La distance et le doute salvateur

« Que surgisse le paradoxe, le système meurt et la vie triomphe. (…) Le paradoxe, forme souriante de l’irrationnel. » (Cioran)

Pour le praticien (coach, consultant ou thérapeute), il s’agit de rester libre par rapport au modèle, quel qu’il soit – et la plus sûre manière d’y parvenir est d’en utiliser plusieurs, autrement dit d’avoir une approche multi-référentielle. Celle-ci demande de la rigueur, une formation permanente et la culture du doute, car elle rajoute de la complexité et fait courir le risque d’une certaine superficialité. Il faut être à l’aise avec les paradoxes et les contradictions apparentes, car dans une même situation, deux modèles ne s’intéresseront pas aux mêmes données, fourniront des interprétations du réel différentes, et inviteront à agir de manière parfois opposée. Ainsi, pour comprendre une problématique organisationnelle et relationnelle, l’usage conjoint de la systémique, de l’analyse transactionnelle et de la Gestalt peut être très riche, par exemple; mais il n’est pas prévu ni souvent même accepté par les académies!

Pour l’individu, il s’agit de savoir se distancier suffisamment de telle ou telle composante de son identité, qui ne saurait se réduire à une étiquette. De ne pas s’identifier à elle. Car se définir par une étiquette, quelle qu’elle soit, nous coupe des autres, en tous cas de tous ceux qui ne s’affublent pas de cette même étiquette ou ne s’y reconnaissent pas.

Il est également recommandé de garder le plus souvent ces «étiquettes » pour son usage personnel, ou de ne les partager qu’avec discernement et tact. Le « coming out » (du «zèbre», ou de l’« INFJ », ou du « travaillomane »…), ou affichage public de ses étiquettes cognitives, risque sinon le plus souvent de desservir celui qui s’y livre.

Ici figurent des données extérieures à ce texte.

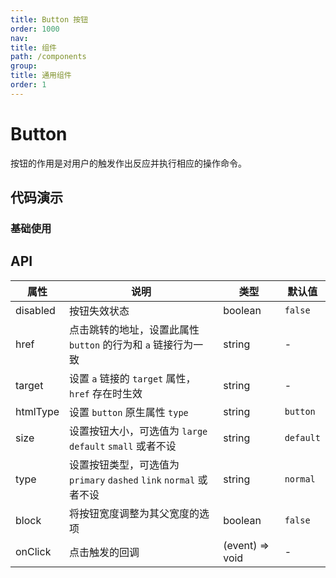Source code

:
 ```yaml
---
title: Button 按钮
order: 1000
nav:
title: 组件
path: /components
group:
title: 通用组件
order: 1
---
```


# Button

按钮的作用是对用户的触发作出反应并执行相应的操作命令。

## 代码演示

### 基础使用

[comment]: <> (<code src="./demo/base.tsx"></code>)

## API

| 属性     | 说明                                                               | 类型            | 默认值    |
| -------- | ------------------------------------------------------------------ | --------------- | --------- |
| disabled | 按钮失效状态                                                       | boolean         | `false`   |
| href     | 点击跳转的地址，设置此属性 `button` 的行为和 `a` 链接行为一致      | string          | -         |
| target   | 设置 `a` 链接的 `target` 属性，`href` 存在时生效                   | string          | -         |
| htmlType | 设置 `button` 原生属性 `type`                                      | string          | `button`  |
| size     | 设置按钮大小，可选值为 `large` `default` `small` 或者不设          | string          | `default` |
| type     | 设置按钮类型，可选值为 `primary` `dashed` `link` `normal` 或者不设 | string          | `normal`  |
| block    | 将按钮宽度调整为其父宽度的选项                                     | boolean         | `false`   |
| onClick  | 点击触发的回调                                                     | (event) => void | -         |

* Au sens où nous l’entendons, un zèbre est un adulte à haut potentiel intellectuel, doué d’une forte sensibilité et avec des préférences comportementales de type « cerveau droit » (telles que créativité et pensée en arborescence).

Article écrit dans le cadre des travaux de recherche sur les conditions et les impacts de la diversité cognitive que je mène avec Laurie-Anne Casabianca.